Hyoduk Shin, Jimmy Anklesaria Presidential Chair and Associate Professor of Innovation, Technologies and Operations, is happy but not the least bit surprised at how well his students fared in the simulation game. Rady has the distinction of being the business school with the most wins in the competition’s history. The school won top ranking in 2010, 2012, 2013 and 2015.

 “What I have seen is that Rady students have a strong science, engineering and technology focus,” said Shin. “They are really comfortable working with data and doing the quantitative analysis.”

The Dorados, the Rady team that won third place, finished the competition with a balance of more than $10 million. 

“It was intense. We had somebody looking at the data at least 44 of those 48 hours,” recalled team member Daisuke Beppu, a part-time MBA student. “Every hour required a lot of analysis and decision making.”

 Beppu said his team’s combined background and experience in production and supply chain coupled with what they learned in the operations management class taught by Shin gave them a distinct advantage.

“We were able to connect our hands-on experience with the theoretical education at Rady,” said Beppu. “When the whole competition ended and we found out that we were third, we were completely ecstatic. We won $500 for the team. Next year we will win first place and we will split $2,000!”

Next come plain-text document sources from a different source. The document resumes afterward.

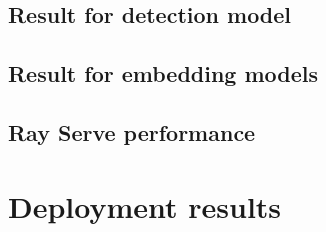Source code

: \documentclass[../main.tex]{subfiles}
\begin{document}
\subsection{Result for detection model}
\label{sec:detection_experiments}


\subsection{Result for embedding models}
\label{sec:embedding_experiments}


% 

\subsection{Ray Serve performance}
\label{sec:ray_serve_performance}


\section{Deployment results}
\label{sec:deployment_results}

\end{document}
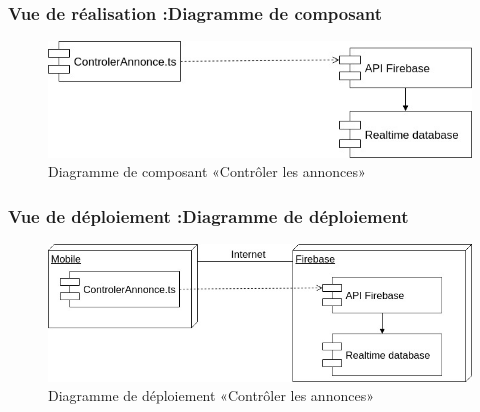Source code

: \documentclass[11pt,a4paper,oneside]{book}
\begin{document}
					\subsubsection{Vue de réalisation :Diagramme de composant}
					\begin{figure}[H]
						\centering
						\includegraphics[width=1\textwidth]{Images/ch3/ComposantControlerAnnonce}
						\caption{Diagramme de composant «Contrôler les annonces»
						}
						\label{fig:composantcontrolerannonce}
					\end{figure}
					
					\subsubsection{Vue de déploiement :Diagramme de déploiement}
					\begin{figure}[H]
						\centering
						\includegraphics[width=1\textwidth]{Images/ch3/deploimentControleAnnonce}
						\caption{Diagramme de déploiement «Contrôler les annonces»
						}
						\label{fig:deploimentcontroleannonce}
					\end{figure}
				\vfill
				\vspace{30cm}
\end{document}
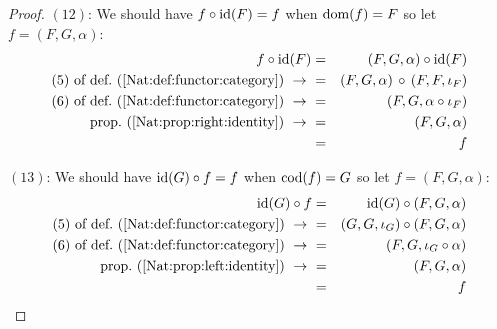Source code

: \begin{proof}
    $(12)$: We should have $f\circ\mbox{\rm id}(F)=f$ when $\mbox{\rm dom}(f)=F$
    so let $f=(F,G,\alpha)$:
        \begin{eqnarray*}f\circ\id(F)
            &=&(F,G,\alpha)\circ\id(F)\\
            \mbox{$(5)$ of def.~(\ref{Nat:def:functor:category})}\ \to\ 
            &=&(F,G,\alpha)\,\circ\,(F,F,\iota_{F})\\
            \mbox{$(6)$ of def.~(\ref{Nat:def:functor:category})}\ \to\ 
            &=&(F,G,\alpha\circ \iota_{F})\\
            \mbox{prop.~(\ref{Nat:prop:right:identity})}\ \to\ 
            &=&(F,G,\alpha)\\
            &=&f
        \end{eqnarray*}

    $(13)$: We should have $\mbox{\rm id}(G)\circ f=f$ when $\mbox{\rm cod}(f)=G$
    so let $f=(F,G,\alpha)$:
        \begin{eqnarray*}\id(G)\circ f
            &=&\id(G)\circ(F,G,\alpha)\\
            \mbox{$(5)$ of def.~(\ref{Nat:def:functor:category})}\ \to\ 
            &=&(G,G,\iota_{G})\circ(F,G,\alpha)\\
            \mbox{$(6)$ of def.~(\ref{Nat:def:functor:category})}\ \to\ 
            &=&(F,G,\iota_{G}\circ \alpha)\\
            \mbox{prop.~(\ref{Nat:prop:left:identity})}\ \to\ 
            &=&(F,G,\alpha)\\
            &=&f
        \end{eqnarray*}
\end{proof}
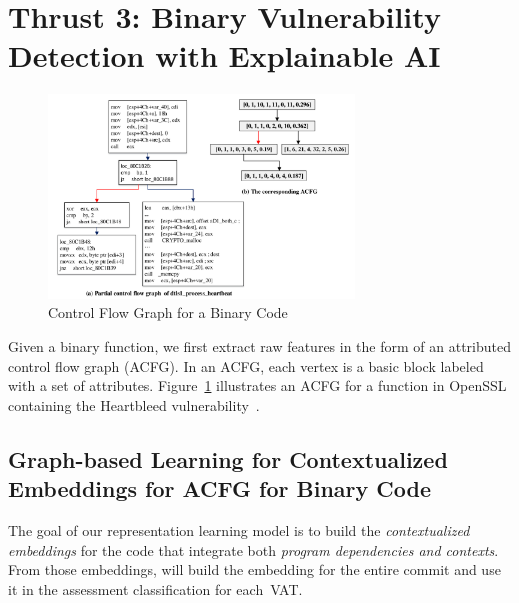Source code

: \section{Thrust 3: Binary Vulnerability Detection with Explainable AI}
\label{sec:thrust3}

\begin{figure}
    \centering
    \includegraphics[width=3.2in]{binary.png}
    \vspace{-10pt}
    \caption{Control Flow Graph for a Binary Code~\cite{gimini17}}
    \label{fig:binary}
\end{figure}

Given a binary function, we first extract raw features in the form of
an attributed control flow graph (ACFG). In an ACFG, each vertex is a
basic block labeled with a set of attributes. Figure~\ref{fig:binary}
illustrates an ACFG for a function in OpenSSL containing the
Heartbleed vulnerability~\cite{gimini17}.




\subsection{Graph-based Learning for Contextualized Embeddings for ACFG for Binary Code}
\label{embedding:sec}

The goal of our representation learning model is to
build the {\em contextualized embeddings} for the code that
integrate both {\em program dependencies and contexts}.
From those embeddings, {\tool} will build the embedding for the entire
commit and use it in the assessment classification for each~VAT.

Taking fifth place was Rady J, a team of full-time MBA students who finished the competition with an ending balance of more than $8 million. 

“The linear regression models, philosophy of data analytics and demand curves we learned in our quantitative analysis and economics classes, typical of Rady's robust technological and scientific approach, were helpful in this competition,” said Rady J team member Takumi Fujimoto. “Also, the variety of modeling techniques in time series analysis we learned in business forecasting significantly broadened our analytical approach.”

For Tanmay Kothari, a full-time MBA student, the simulation was an opportunity to see first-hand the efficacy of data-driven decision making.

 “When I was running my own business, I made decisions based on my intuition,” said Kothari, a member of Rady Global that took fourteenth place in the competition with an ending balance of more than $5 million. “At Rady, I have learned about the importance of identifying trends and patterns. Every decision of our group was based on data.”

His team mate Reem Alarbeed, also a full-time MBA student, credits the operations management class taught by Shin for her group’s accomplishment in the competition.

“I loved professor Shin’s class. I learned so much. It was a solid foundation for what we had to do in the competition.”

The experience of working in groups in her classes at Rady was also a huge asset, she said. “We learn how to communicate, how to make decisions in a short period of time.”Celebrating the top ranked Rady team with a dinner at Benihana’s

Shin will continue a long-standing tradition of celebrating the top ranked Rady team with a dinner at Benihana’s.

“It’s always fun. I am looking forward to it.”